§ WHAT THE TASK REQUIRES: Look over the lines below. Report each one that includes the string "Pandas".
*** Opening of PROVIDED DATA ***
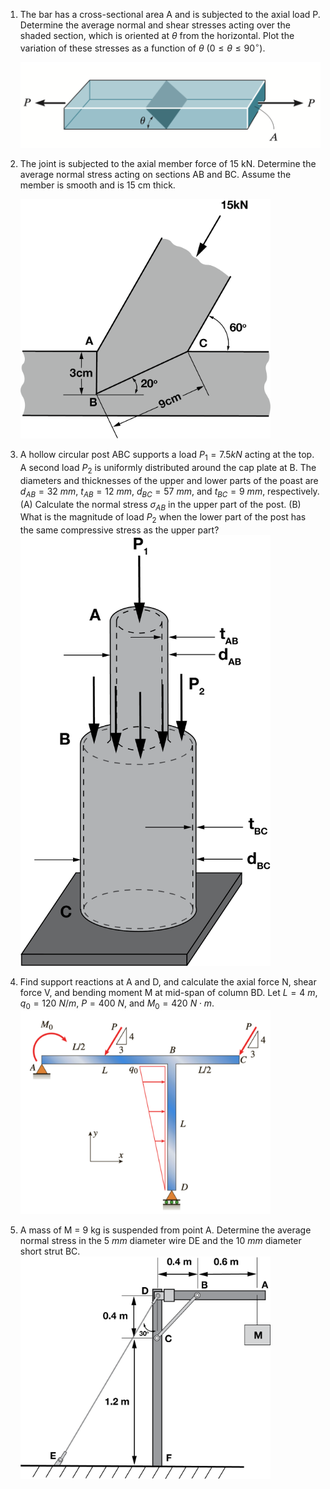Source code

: 1. The bar has a cross-sectional area A and is subjected to the axial load P. Determine the average normal and shear stresses acting over the shaded section, which is oriented at $\theta$ from the horizontal. Plot the variation of these stresses as a function of $\theta$ ($0 \leq \theta \leq 90^\circ$). 

    <img src="HW1-1.png" alt="drawing" width="600"/>

2. The joint is subjected to the axial member force of 15 kN. Determine the average normal stress acting on sections AB and BC. Assume the member is smooth and is 15 cm thick. 

    <img src="HW1-2.png" alt="drawing" width="400"/>

3. A hollow circular post ABC supports a load $P_1 = 7.5 kN$ acting at the top. A second load $P_2$ is uniformly distributed around the cap plate at B. The diameters and thicknesses of the upper and lower parts of the poast are $d_{AB}=32~mm$, $t_{AB}=12~mm$, $d_{BC} = 57~mm$, and $t_{BC} = 9~mm$, respectively.
    (A) Calculate the normal stress $\sigma_{AB}$ in the upper part of the post.
    (B) What is the magnitude of load $P_2$ when the lower part of the post has the same compressive stress as the upper part?
    <img src="HW1-5.png" alt="drawing" width="400"/>


4. Find support reactions at A and D, and calculate the axial force N, shear force V, and bending moment M at mid-span of column BD. Let $L = 4~m$, $q_0 = 120~N/m$, $P = 400~N$, and $M_0=420~N \cdot m$.
    <img src="HW1-4.png" alt="drawing" width="400"/>


5. A mass of M = 9 kg is suspended from point A. Determine the average normal stress in the $5~mm$ diameter wire DE and the $10~mm$ diameter short strut BC.
    <img src="HW1-3.png" alt="drawing" width="400"/>
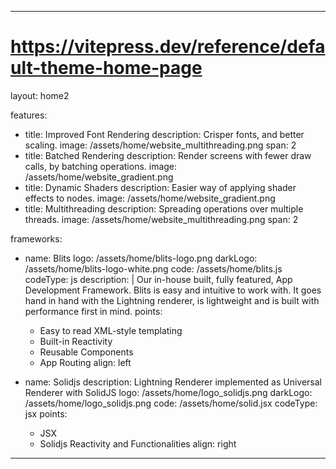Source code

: ---

# https://vitepress.dev/reference/default-theme-home-page

layout: home2

features:
  - title: Improved Font Rendering
    description: Crisper fonts, and better scaling.
    image: /assets/home/website_multithreading.png
    span: 2
  - title: Batched Rendering
    description: Render screens with fewer draw calls, by batching operations.
    image: /assets/home/website_gradient.png
  - title: Dynamic Shaders
    description: Easier way of applying shader effects to nodes.
    image: /assets/home/website_gradient.png
  - title: Multithreading
    description: Spreading operations over multiple threads.
    image: /assets/home/website_multithreading.png
    span: 2


frameworks:
  - name: Blits
    logo: /assets/home/blits-logo.png
    darkLogo: /assets/home/blits-logo-white.png
    code: /assets/home/blits.js
    codeType: js
    description: |
      Our in-house built, fully featured, App Development Framework. Blits is easy and intuitive to work with. 
      It goes hand in hand with the Lightning renderer, is lightweight and is built with performance first in mind.
    points:
      - Easy to read XML-style templating
      - Built-in Reactivity
      - Reusable Components
      - App Routing
    align: left

  - name: Solidjs
    description: Lightning Renderer implemented as Universal Renderer with SolidJS
    logo: /assets/home/logo_solidjs.png
    darkLogo: /assets/home/logo_solidjs.png
    code: /assets/home/solid.jsx
    codeType: jsx
    points:
      - JSX
      - Solidjs Reactivity and Functionalities
    align: right
---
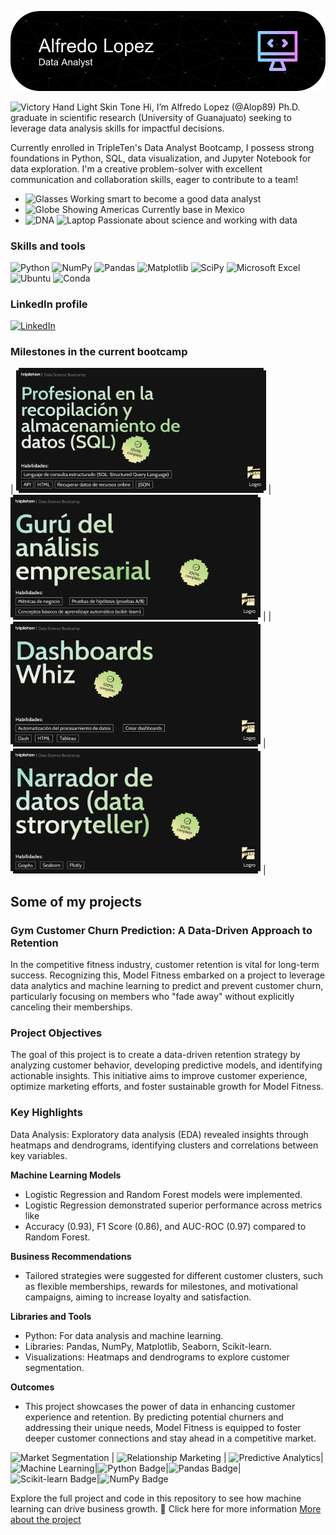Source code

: ![Header](https://github.com/Alop89/Alop89/blob/main/github-header-image.png)

<img src="https://raw.githubusercontent.com/Tarikul-Islam-Anik/Animated-Fluent-Emojis/master/Emojis/Hand%20gestures/Victory%20Hand%20Light%20Skin%20Tone.png" alt="Victory Hand Light Skin Tone" width="25" height="25" /> Hi, I’m Alfredo Lopez (@Alop89)
Ph.D. graduate in scientific research (University of Guanajuato) seeking to leverage data analysis skills for impactful decisions.

Currently enrolled in TripleTen's Data Analyst Bootcamp, I possess strong foundations in Python, SQL, data visualization, and Jupyter Notebook for data exploration. 
I'm a creative problem-solver with excellent communication and collaboration skills, eager to contribute to a team!


* <img src="https://raw.githubusercontent.com/Tarikul-Islam-Anik/Animated-Fluent-Emojis/master/Emojis/Objects/Glasses.png" alt="Glasses" width="25" height="25" /> Working smart to become a good data analyst
* <img src="https://raw.githubusercontent.com/Tarikul-Islam-Anik/Animated-Fluent-Emojis/master/Emojis/Travel%20and%20places/Globe%20Showing%20Americas.png" alt="Globe Showing Americas" width="25" height="25" /> Currently base in Mexico
* <img src="https://raw.githubusercontent.com/Tarikul-Islam-Anik/Animated-Fluent-Emojis/master/Emojis/Objects/DNA.png" alt="DNA" width="25" height="25" /> <img src="https://raw.githubusercontent.com/Tarikul-Islam-Anik/Animated-Fluent-Emojis/master/Emojis/Objects/Laptop.png" alt="Laptop" width="25" height="25" /> Passionate about science and working with data

### Skills and tools
![Python](https://img.shields.io/badge/python-3670A0?style=for-the-badge&logo=python&logoColor=ffdd54)
![NumPy](https://img.shields.io/badge/numpy-%23013243.svg?style=for-the-badge&logo=numpy&logoColor=white)
![Pandas](https://img.shields.io/badge/pandas-%23150458.svg?style=for-the-badge&logo=pandas&logoColor=white)
![Matplotlib](https://img.shields.io/badge/Matplotlib-%23ffffff.svg?style=for-the-badge&logo=Matplotlib&logoColor=black)
![SciPy](https://img.shields.io/badge/SciPy-%230C55A5.svg?style=for-the-badge&logo=scipy&logoColor=%white)
![Microsoft Excel](https://img.shields.io/badge/Microsoft_Excel-217346?style=for-the-badge&logo=microsoft-excel&logoColor=white)
![Ubuntu](https://img.shields.io/badge/Ubuntu-E95420?style=for-the-badge&logo=ubuntu&logoColor=white)
![Conda](https://img.shields.io/badge/conda-342B029.svg?&style=for-the-badge&logo=anaconda&logoColor=white)

### LinkedIn profile
[![LinkedIn](https://img.shields.io/badge/linkedin-%230077B5.svg?style=for-the-badge&logo=linkedin&logoColor=white)](https://www.linkedin.com/in/jose-alfredo-lopez-castro/)


### Milestones in the current bootcamp


| <img src="https://github.com/Alop89/Alop89/blob/main/sql.png" width="400" height="200"/> | <img src="https://github.com/Alop89/Alop89/blob/main/guru.png" width="400" height="200"/> |
| <img src="https://github.com/Alop89/Alop89/blob/main/tableau.png" width="400" height="200"/> | <img src="https://github.com/Alop89/Alop89/blob/main/story_teller.png" width="400" height="200"/> |


## Some of my projects

### Gym Customer Churn Prediction: A Data-Driven Approach to Retention
In the competitive fitness industry, customer retention is vital for long-term success. Recognizing this, Model Fitness embarked on a project to leverage data analytics and machine learning to predict and prevent customer churn, particularly focusing on members who "fade away" without explicitly canceling their memberships.

### Project Objectives
The goal of this project is to create a data-driven retention strategy by analyzing customer behavior, developing predictive models, and identifying actionable insights. This initiative aims to improve customer experience, optimize marketing efforts, and foster sustainable growth for Model Fitness.

### Key Highlights
Data Analysis: Exploratory data analysis (EDA) revealed insights through heatmaps and dendrograms, identifying clusters and correlations between key variables.

**Machine Learning Models**
* Logistic Regression and Random Forest models were implemented.
* Logistic Regression demonstrated superior performance across metrics like 
* Accuracy (0.93), F1 Score (0.86), and AUC-ROC (0.97) compared to Random Forest.

**Business Recommendations**
* Tailored strategies were suggested for different customer clusters, such as flexible memberships, rewards for milestones, and motivational campaigns, aiming to increase loyalty and satisfaction.

**Libraries and Tools**
* Python: For data analysis and machine learning.
* Libraries: Pandas, NumPy, Matplotlib, Seaborn, Scikit-learn.
* Visualizations: Heatmaps and dendrograms to explore customer segmentation.

**Outcomes**
* This project showcases the power of data in enhancing customer experience and retention. By predicting potential churners and addressing their unique needs, Model Fitness is equipped to foster deeper customer connections and stay ahead in a competitive market.

<img src="https://img.shields.io/badge/-Market%20Segmentation-000000?style=flat&logo=googleanalytics" alt="Market Segmentation" /> | <img src="https://img.shields.io/badge/-Relationship%20Marketing-000000?style=flat&logo=handshake" alt="Relationship Marketing" /> | <img src="https://img.shields.io/badge/-Predictive%20Analytics-000000?style=flat&logo=datadog" alt="Predictive Analytics" />|<img src="https://img.shields.io/badge/-Machine%20Learning-000000?style=flat&logo=tensorflow" alt="Machine Learning" />|<img src="https://img.shields.io/badge/-Python-000000?style=flat&logo=python" alt="Python Badge" />|<img src="https://img.shields.io/badge/-Pandas-000000?style=flat&logo=pandas" alt="Pandas Badge" />|<img src="https://img.shields.io/badge/-Scikit--learn-000000?style=flat&logo=scikit-learn" alt="Scikit-learn Badge" />|<img src="https://img.shields.io/badge/-NumPy-000000?style=flat&logo=numpy" alt="NumPy Badge" />


Explore the full project and code in this repository to see how machine learning can drive business growth. 💪
Click here for more information [More about the project](https://github.com/Alop89/Gym_churn_prediction)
*** Close of PROVIDED DATA ***
§ SOLUTION BELOW:
![Pandas](https://img.shields.io/badge/pandas-%23150458.svg?style=for-the-badge&logo=pandas&logoColor=white)
* Libraries: Pandas, NumPy, Matplotlib, Seaborn, Scikit-learn.
<img src="https://img.shields.io/badge/-Market%20Segmentation-000000?style=flat&logo=googleanalytics" alt="Market Segmentation" /> | <img src="https://img.shields.io/badge/-Relationship%20Marketing-000000?style=flat&logo=handshake" alt="Relationship Marketing" /> | <img src="https://img.shields.io/badge/-Predictive%20Analytics-000000?style=flat&logo=datadog" alt="Predictive Analytics" />|<img src="https://img.shields.io/badge/-Machine%20Learning-000000?style=flat&logo=tensorflow" alt="Machine Learning" />|<img src="https://img.shields.io/badge/-Python-000000?style=flat&logo=python" alt="Python Badge" />|<img src="https://img.shields.io/badge/-Pandas-000000?style=flat&logo=pandas" alt="Pandas Badge" />|<img src="https://img.shields.io/badge/-Scikit--learn-000000?style=flat&logo=scikit-learn" alt="Scikit-learn Badge" />|<img src="https://img.shields.io/badge/-NumPy-000000?style=flat&logo=numpy" alt="NumPy Badge" />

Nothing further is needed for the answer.